The task: Looking at each line of the data below, tally those that contain the word "algorithms" and give only the total.
________________________________________
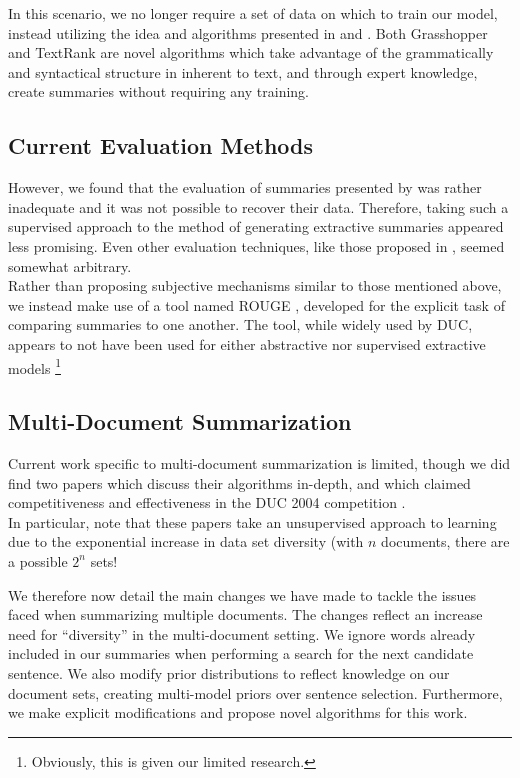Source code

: \documentclass[10pt]{article}
\begin{document}
In this scenario, we no longer require a set of data on which to train our model, instead utilizing the idea and algorithms presented in \cite{grasshopper} and \cite{textrank}. Both {\sc Grasshopper} and {\sc TextRank} are novel algorithms which take advantage of the grammatically and syntactical structure in inherent to text, and through expert knowledge, create summaries without requiring any training.

\subsection{Current Evaluation Methods}
However, we found that the evaluation of summaries presented by \cite{hmm_summary} was rather inadequate and it was not possible to recover their data. Therefore, taking such a supervised approach to the method of generating extractive summaries appeared less promising. Even other evaluation techniques, like those proposed in \cite{survey}, seemed somewhat arbitrary. \\

Rather than proposing subjective mechanisms similar to those mentioned above, we instead make use of a tool named ROUGE \cite{rouge}, developed for the explicit task of comparing summaries to one another. The tool, while widely used by DUC, appears to not have been used for either abstractive nor supervised extractive models \footnote{Obviously, this is given our limited research.}

\subsection{Multi-Document Summarization}
Current work specific to multi-document summarization is limited, though we did find two papers which discuss their algorithms in-depth, and which claimed competitiveness and effectiveness in the DUC 2004 competition \cite{grasshopper} \cite{textrank}.\\

In particular, note that these papers take an unsupervised approach to learning due to the exponential increase in data set diversity (with $n$ documents, there are a possible $2^n$ sets!

We therefore now detail the main changes we have made to tackle the issues faced when summarizing multiple documents. The changes reflect an increase need for “diversity” in the multi-document setting. We ignore words already included in our summaries when performing a search for the next candidate sentence. We also modify prior distributions to reflect knowledge on our document sets, creating multi-model priors over sentence selection. Furthermore, we make explicit modifications and propose novel algorithms for this work.
\end{document}
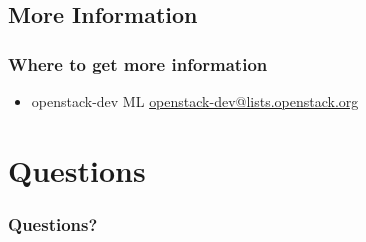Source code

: \documentclass[aspectratio=169,11pt,hyperref={colorlinks=true}]{beamer}
\begin{document}
\subsection{More Information}
\begin{frame}
\frametitle{Where to get more information}
    \begin{itemize}
        \item openstack-dev ML\: \href{mailto:openstack-dev@lists.openstack.org}{openstack-dev@lists.openstack.org}
   \end{itemize}
\end{frame}

\section{Questions}
\begin{frame}
\frametitle{Questions?}
\end{frame}
\end{document}
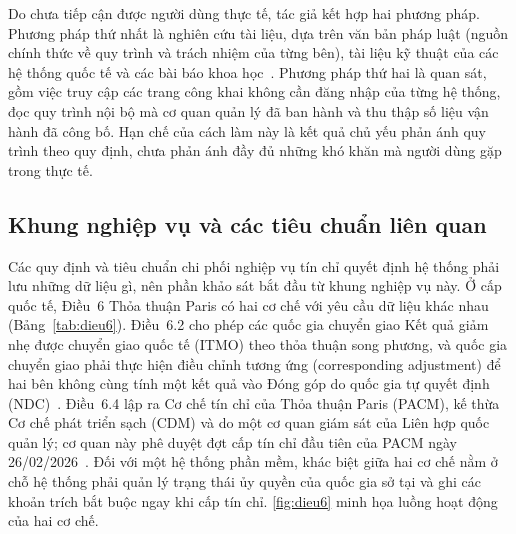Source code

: Do chưa tiếp cận được người dùng thực tế, tác giả kết hợp hai phương pháp. Phương pháp thứ nhất là nghiên cứu tài liệu, dựa trên văn bản pháp luật (nguồn chính thức về quy trình và trách nhiệm của từng bên), tài liệu kỹ thuật của các hệ thống quốc tế và các bài báo khoa học~\cite{sipthorpe2022blockchain,vaccargiu2026blockchain}. Phương pháp thứ hai là quan sát, gồm việc truy cập các trang công khai không cần đăng nhập của từng hệ thống, đọc quy trình nội bộ mà cơ quan quản lý đã ban hành và thu thập số liệu vận hành đã công bố. Hạn chế của cách làm này là kết quả chủ yếu phản ánh quy trình theo quy định, chưa phản ánh đầy đủ những khó khăn mà người dùng gặp trong thực tế.

\FloatBarrier
\subsection*{Khung nghiệp vụ và các tiêu chuẩn liên quan}
\label{sec:boicanh}
\label{sec:sodangky}

Các quy định và tiêu chuẩn chi phối nghiệp vụ tín chỉ quyết định hệ thống phải lưu những dữ liệu gì, nên phần khảo sát bắt đầu từ khung nghiệp vụ này. Ở cấp quốc tế, Điều~6 Thỏa thuận Paris có hai cơ chế với yêu cầu dữ liệu khác nhau (Bảng~\ref{tab:dieu6}). Điều~6.2 cho phép các quốc gia chuyển giao Kết quả giảm nhẹ được chuyển giao quốc tế (ITMO) theo thỏa thuận song phương, và quốc gia chuyển giao phải thực hiện điều chỉnh tương ứng (corresponding adjustment) để hai bên không cùng tính một kết quả vào Đóng góp do quốc gia tự quyết định (NDC)~\cite{unfccc2022cma3,schneider2019double}. Điều~6.4 lập ra Cơ chế tín chỉ của Thỏa thuận Paris (PACM), kế thừa Cơ chế phát triển sạch (CDM) và do một cơ quan giám sát của Liên hợp quốc quản lý; cơ quan này phê duyệt đợt cấp tín chỉ đầu tiên của PACM ngày 26/02/2026~\cite{unfccc2022cma3,unfccc2026pacm}. Đối với một hệ thống phần mềm, khác biệt giữa hai cơ chế nằm ở chỗ hệ thống phải quản lý trạng thái ủy quyền của quốc gia sở tại và ghi các khoản trích bắt buộc ngay khi cấp tín chỉ. \autoref{fig:dieu6} minh họa luồng hoạt động của hai cơ chế.

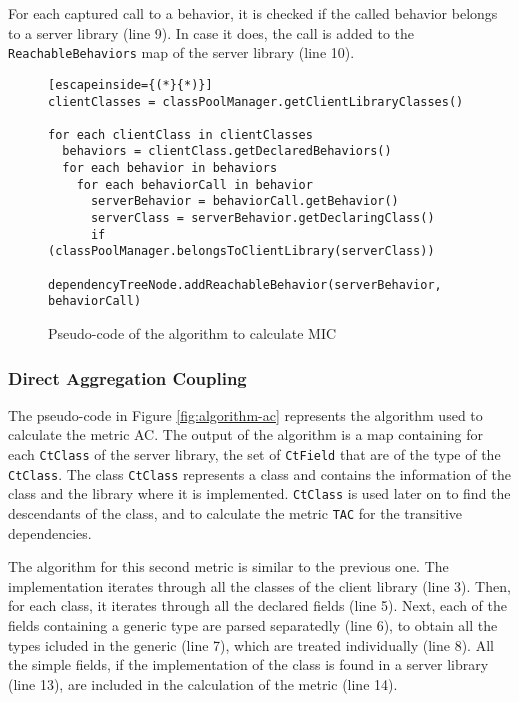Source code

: For each captured call to a behavior, it is checked if the called behavior belongs to a server library (line 9). In case it does, the call is added to the \texttt{ReachableBehaviors} map of the server library (line 10).

\begin{figure}[ht!]
\begin{lstlisting}[escapeinside={(*}{*)}]
clientClasses = classPoolManager.getClientLibraryClasses()

for each clientClass in clientClasses
  behaviors = clientClass.getDeclaredBehaviors()
  for each behavior in behaviors
    for each behaviorCall in behavior
      serverBehavior = behaviorCall.getBehavior()
      serverClass = serverBehavior.getDeclaringClass()
      if (classPoolManager.belongsToClientLibrary(serverClass))
        dependencyTreeNode.addReachableBehavior(serverBehavior, behaviorCall)
\end{lstlisting}
\caption{Pseudo-code of the algorithm to calculate MIC}
\label{fig:algorithm-mic}
\end{figure}

\subsubsection{Direct Aggregation Coupling}
The pseudo-code in Figure \ref{fig:algorithm-ac} represents the algorithm used to calculate the metric AC. The output of the algorithm is a map containing for each \texttt{CtClass} of the server library, the set of \texttt{CtField} that are of the type of the \texttt{CtClass}. The class \texttt{CtClass} represents a class and contains the information of the class and the library where it is implemented. \texttt{CtClass} is used later on to find the descendants of the class, and to calculate the metric \texttt{TAC} for the transitive dependencies.

The algorithm for this second metric is similar to the previous one. The implementation iterates through all the classes of the client library (line 3). Then, for each class, it iterates through all the declared fields (line 5). Next, each of the fields containing a generic type are parsed separatedly (line 6), to obtain all the types icluded in the generic  (line 7), which are treated individually (line 8). All the simple fields, if the implementation of the class is found in a server library (line 13), are included in the calculation of the metric (line 14).

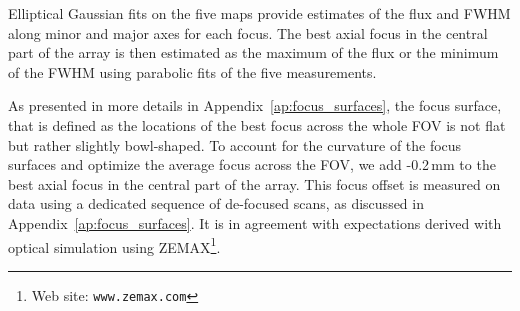 

Elliptical Gaussian fits on the five maps provide estimates of
the flux and FWHM along minor and major axes for each focus. 
The best axial focus in the central part of the array is then
estimated as the maximum of the flux or the minimum of the FWHM using
parabolic fits of the five measurements.

As presented in more details in Appendix~\ref{ap:focus_surfaces}, the focus
surface, that is defined as the locations of the best focus across the whole FOV
is not flat but rather slightly bowl-shaped.
To account for the curvature of the focus surfaces and optimize the
average focus across the FOV, we add -0.2\,mm to the best axial focus
in the central part of the array. This focus offset is measured on data using
a dedicated sequence of de-focused scans, as discussed in
Appendix~\ref{ap:focus_surfaces}. It is in agreement with expectations
derived with optical simulation using ZEMAX\footnote{Web site: \tt{www.zemax.com}}.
________________________________________
Solution: 3